*** Opening Data section ***

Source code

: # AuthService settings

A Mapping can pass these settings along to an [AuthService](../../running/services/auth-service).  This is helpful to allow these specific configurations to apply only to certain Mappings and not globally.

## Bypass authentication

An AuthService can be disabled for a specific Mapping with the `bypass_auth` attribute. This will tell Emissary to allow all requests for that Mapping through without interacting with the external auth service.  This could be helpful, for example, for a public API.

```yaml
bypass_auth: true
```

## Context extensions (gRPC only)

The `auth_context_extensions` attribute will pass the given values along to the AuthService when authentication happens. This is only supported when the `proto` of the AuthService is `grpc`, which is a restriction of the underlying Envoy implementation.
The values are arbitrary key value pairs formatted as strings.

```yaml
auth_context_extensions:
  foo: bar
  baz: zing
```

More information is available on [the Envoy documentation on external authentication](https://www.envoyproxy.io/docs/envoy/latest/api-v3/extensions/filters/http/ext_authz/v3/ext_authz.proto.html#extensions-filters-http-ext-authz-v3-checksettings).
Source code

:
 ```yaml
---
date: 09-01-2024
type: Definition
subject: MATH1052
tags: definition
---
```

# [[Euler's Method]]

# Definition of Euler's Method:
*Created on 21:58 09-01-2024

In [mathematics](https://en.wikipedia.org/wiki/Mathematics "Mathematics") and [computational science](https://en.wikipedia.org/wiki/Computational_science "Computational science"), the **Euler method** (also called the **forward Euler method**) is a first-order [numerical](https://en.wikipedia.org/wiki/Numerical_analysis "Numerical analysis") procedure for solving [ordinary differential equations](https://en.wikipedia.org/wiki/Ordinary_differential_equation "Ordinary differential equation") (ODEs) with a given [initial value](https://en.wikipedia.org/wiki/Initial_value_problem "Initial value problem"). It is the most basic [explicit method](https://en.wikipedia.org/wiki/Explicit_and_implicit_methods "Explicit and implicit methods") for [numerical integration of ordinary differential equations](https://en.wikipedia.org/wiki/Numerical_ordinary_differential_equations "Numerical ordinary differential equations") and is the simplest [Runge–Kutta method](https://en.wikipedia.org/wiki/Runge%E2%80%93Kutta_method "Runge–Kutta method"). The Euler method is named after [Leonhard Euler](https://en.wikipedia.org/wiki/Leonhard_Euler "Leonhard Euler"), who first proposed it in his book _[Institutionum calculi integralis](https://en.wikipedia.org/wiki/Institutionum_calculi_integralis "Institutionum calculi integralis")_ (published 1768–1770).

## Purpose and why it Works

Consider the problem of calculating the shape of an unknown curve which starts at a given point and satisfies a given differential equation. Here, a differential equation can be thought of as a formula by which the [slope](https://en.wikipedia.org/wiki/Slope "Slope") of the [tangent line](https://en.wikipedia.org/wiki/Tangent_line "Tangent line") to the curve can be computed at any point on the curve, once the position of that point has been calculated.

*** Closing Data section ***

:: Assigned task ::
All of the entries are to be transcribed exactly.

:: Reply ::
Source code

: # AuthService settings

A Mapping can pass these settings along to an [AuthService](../../running/services/auth-service).  This is helpful to allow these specific configurations to apply only to certain Mappings and not globally.

## Bypass authentication

An AuthService can be disabled for a specific Mapping with the `bypass_auth` attribute. This will tell Emissary to allow all requests for that Mapping through without interacting with the external auth service.  This could be helpful, for example, for a public API.

```yaml
bypass_auth: true
```

## Context extensions (gRPC only)

The `auth_context_extensions` attribute will pass the given values along to the AuthService when authentication happens. This is only supported when the `proto` of the AuthService is `grpc`, which is a restriction of the underlying Envoy implementation.
The values are arbitrary key value pairs formatted as strings.

```yaml
auth_context_extensions:
  foo: bar
  baz: zing
```

More information is available on [the Envoy documentation on external authentication](https://www.envoyproxy.io/docs/envoy/latest/api-v3/extensions/filters/http/ext_authz/v3/ext_authz.proto.html#extensions-filters-http-ext-authz-v3-checksettings).
Source code

:
 ```yaml
---
date: 09-01-2024
type: Definition
subject: MATH1052
tags: definition
---
```

# [[Euler's Method]]

# Definition of Euler's Method:
*Created on 21:58 09-01-2024

In [mathematics](https://en.wikipedia.org/wiki/Mathematics "Mathematics") and [computational science](https://en.wikipedia.org/wiki/Computational_science "Computational science"), the **Euler method** (also called the **forward Euler method**) is a first-order [numerical](https://en.wikipedia.org/wiki/Numerical_analysis "Numerical analysis") procedure for solving [ordinary differential equations](https://en.wikipedia.org/wiki/Ordinary_differential_equation "Ordinary differential equation") (ODEs) with a given [initial value](https://en.wikipedia.org/wiki/Initial_value_problem "Initial value problem"). It is the most basic [explicit method](https://en.wikipedia.org/wiki/Explicit_and_implicit_methods "Explicit and implicit methods") for [numerical integration of ordinary differential equations](https://en.wikipedia.org/wiki/Numerical_ordinary_differential_equations "Numerical ordinary differential equations") and is the simplest [Runge–Kutta method](https://en.wikipedia.org/wiki/Runge%E2%80%93Kutta_method "Runge–Kutta method"). The Euler method is named after [Leonhard Euler](https://en.wikipedia.org/wiki/Leonhard_Euler "Leonhard Euler"), who first proposed it in his book _[Institutionum calculi integralis](https://en.wikipedia.org/wiki/Institutionum_calculi_integralis "Institutionum calculi integralis")_ (published 1768–1770).

## Purpose and why it Works

Consider the problem of calculating the shape of an unknown curve which starts at a given point and satisfies a given differential equation. Here, a differential equation can be thought of as a formula by which the [slope](https://en.wikipedia.org/wiki/Slope "Slope") of the [tangent line](https://en.wikipedia.org/wiki/Tangent_line "Tangent line") to the curve can be computed at any point on the curve, once the position of that point has been calculated.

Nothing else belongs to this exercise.